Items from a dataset
* * *
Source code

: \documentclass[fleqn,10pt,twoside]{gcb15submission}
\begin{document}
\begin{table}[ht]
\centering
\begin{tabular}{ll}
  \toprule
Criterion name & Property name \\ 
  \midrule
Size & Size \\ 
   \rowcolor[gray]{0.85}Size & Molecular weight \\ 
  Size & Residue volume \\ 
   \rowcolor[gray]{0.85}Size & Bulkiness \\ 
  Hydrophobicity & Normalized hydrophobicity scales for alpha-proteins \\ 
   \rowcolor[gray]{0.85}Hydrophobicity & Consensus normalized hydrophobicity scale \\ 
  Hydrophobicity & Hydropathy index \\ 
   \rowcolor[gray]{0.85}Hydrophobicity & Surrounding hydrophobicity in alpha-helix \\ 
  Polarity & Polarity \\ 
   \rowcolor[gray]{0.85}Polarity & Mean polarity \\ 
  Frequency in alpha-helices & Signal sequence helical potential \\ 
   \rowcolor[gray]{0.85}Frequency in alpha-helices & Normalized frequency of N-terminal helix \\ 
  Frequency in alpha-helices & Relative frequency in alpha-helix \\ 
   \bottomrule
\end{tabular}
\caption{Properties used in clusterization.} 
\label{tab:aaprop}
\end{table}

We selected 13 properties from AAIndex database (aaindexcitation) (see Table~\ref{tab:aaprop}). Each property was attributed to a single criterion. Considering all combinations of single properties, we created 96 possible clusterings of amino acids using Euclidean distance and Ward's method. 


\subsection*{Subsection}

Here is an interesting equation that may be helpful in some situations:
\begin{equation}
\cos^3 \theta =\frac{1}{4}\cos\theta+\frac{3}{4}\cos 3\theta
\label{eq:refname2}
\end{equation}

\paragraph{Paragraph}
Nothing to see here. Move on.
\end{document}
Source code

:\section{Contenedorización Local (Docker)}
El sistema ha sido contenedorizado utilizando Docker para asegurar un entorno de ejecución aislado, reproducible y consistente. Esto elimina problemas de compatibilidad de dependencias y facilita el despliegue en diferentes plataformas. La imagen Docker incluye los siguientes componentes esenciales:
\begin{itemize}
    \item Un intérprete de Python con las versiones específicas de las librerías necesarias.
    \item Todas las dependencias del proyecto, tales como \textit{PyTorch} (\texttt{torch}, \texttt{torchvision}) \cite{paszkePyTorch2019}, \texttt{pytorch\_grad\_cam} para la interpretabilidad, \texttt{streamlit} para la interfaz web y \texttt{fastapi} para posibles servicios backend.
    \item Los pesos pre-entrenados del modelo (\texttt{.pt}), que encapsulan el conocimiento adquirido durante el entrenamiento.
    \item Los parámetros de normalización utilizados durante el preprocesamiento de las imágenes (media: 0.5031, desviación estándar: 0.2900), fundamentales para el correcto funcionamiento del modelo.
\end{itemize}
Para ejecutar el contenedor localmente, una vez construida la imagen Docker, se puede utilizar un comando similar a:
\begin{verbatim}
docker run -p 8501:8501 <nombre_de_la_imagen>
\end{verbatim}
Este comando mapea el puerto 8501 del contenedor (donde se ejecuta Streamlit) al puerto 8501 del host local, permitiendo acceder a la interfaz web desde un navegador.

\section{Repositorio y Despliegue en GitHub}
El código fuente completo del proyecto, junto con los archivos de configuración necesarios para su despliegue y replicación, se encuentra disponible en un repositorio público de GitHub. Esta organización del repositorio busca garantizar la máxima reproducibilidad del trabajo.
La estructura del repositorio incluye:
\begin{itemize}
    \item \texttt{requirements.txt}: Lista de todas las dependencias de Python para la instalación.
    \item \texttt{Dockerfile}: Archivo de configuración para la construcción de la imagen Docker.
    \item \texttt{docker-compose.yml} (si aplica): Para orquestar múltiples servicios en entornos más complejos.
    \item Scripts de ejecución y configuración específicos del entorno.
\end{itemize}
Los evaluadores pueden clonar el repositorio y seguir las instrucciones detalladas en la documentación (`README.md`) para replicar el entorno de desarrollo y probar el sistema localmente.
* * *
Task instructions
All the records above must be transcribed without a single change to any word.

Response
Source code

: \documentclass[fleqn,10pt,twoside]{gcb15submission}
\begin{document}
\begin{table}[ht]
\centering
\begin{tabular}{ll}
  \toprule
Criterion name & Property name \\ 
  \midrule
Size & Size \\ 
   \rowcolor[gray]{0.85}Size & Molecular weight \\ 
  Size & Residue volume \\ 
   \rowcolor[gray]{0.85}Size & Bulkiness \\ 
  Hydrophobicity & Normalized hydrophobicity scales for alpha-proteins \\ 
   \rowcolor[gray]{0.85}Hydrophobicity & Consensus normalized hydrophobicity scale \\ 
  Hydrophobicity & Hydropathy index \\ 
   \rowcolor[gray]{0.85}Hydrophobicity & Surrounding hydrophobicity in alpha-helix \\ 
  Polarity & Polarity \\ 
   \rowcolor[gray]{0.85}Polarity & Mean polarity \\ 
  Frequency in alpha-helices & Signal sequence helical potential \\ 
   \rowcolor[gray]{0.85}Frequency in alpha-helices & Normalized frequency of N-terminal helix \\ 
  Frequency in alpha-helices & Relative frequency in alpha-helix \\ 
   \bottomrule
\end{tabular}
\caption{Properties used in clusterization.} 
\label{tab:aaprop}
\end{table}

We selected 13 properties from AAIndex database (aaindexcitation) (see Table~\ref{tab:aaprop}). Each property was attributed to a single criterion. Considering all combinations of single properties, we created 96 possible clusterings of amino acids using Euclidean distance and Ward's method. 


\subsection*{Subsection}

Here is an interesting equation that may be helpful in some situations:
\begin{equation}
\cos^3 \theta =\frac{1}{4}\cos\theta+\frac{3}{4}\cos 3\theta
\label{eq:refname2}
\end{equation}

\paragraph{Paragraph}
Nothing to see here. Move on.
\end{document}
Source code

:\section{Contenedorización Local (Docker)}
El sistema ha sido contenedorizado utilizando Docker para asegurar un entorno de ejecución aislado, reproducible y consistente. Esto elimina problemas de compatibilidad de dependencias y facilita el despliegue en diferentes plataformas. La imagen Docker incluye los siguientes componentes esenciales:
\begin{itemize}
    \item Un intérprete de Python con las versiones específicas de las librerías necesarias.
    \item Todas las dependencias del proyecto, tales como \textit{PyTorch} (\texttt{torch}, \texttt{torchvision}) \cite{paszkePyTorch2019}, \texttt{pytorch\_grad\_cam} para la interpretabilidad, \texttt{streamlit} para la interfaz web y \texttt{fastapi} para posibles servicios backend.
    \item Los pesos pre-entrenados del modelo (\texttt{.pt}), que encapsulan el conocimiento adquirido durante el entrenamiento.
    \item Los parámetros de normalización utilizados durante el preprocesamiento de las imágenes (media: 0.5031, desviación estándar: 0.2900), fundamentales para el correcto funcionamiento del modelo.
\end{itemize}
Para ejecutar el contenedor localmente, una vez construida la imagen Docker, se puede utilizar un comando similar a:
\begin{verbatim}
docker run -p 8501:8501 <nombre_de_la_imagen>
\end{verbatim}
Este comando mapea el puerto 8501 del contenedor (donde se ejecuta Streamlit) al puerto 8501 del host local, permitiendo acceder a la interfaz web desde un navegador.

\section{Repositorio y Despliegue en GitHub}
El código fuente completo del proyecto, junto con los archivos de configuración necesarios para su despliegue y replicación, se encuentra disponible en un repositorio público de GitHub. Esta organización del repositorio busca garantizar la máxima reproducibilidad del trabajo.
La estructura del repositorio incluye:
\begin{itemize}
    \item \texttt{requirements.txt}: Lista de todas las dependencias de Python para la instalación.
    \item \texttt{Dockerfile}: Archivo de configuración para la construcción de la imagen Docker.
    \item \texttt{docker-compose.yml} (si aplica): Para orquestar múltiples servicios en entornos más complejos.
    \item Scripts de ejecución y configuración específicos del entorno.
\end{itemize}
Los evaluadores pueden clonar el repositorio y seguir las instrucciones detalladas en la documentación (`README.md`) para replicar el entorno de desarrollo y probar el sistema localmente.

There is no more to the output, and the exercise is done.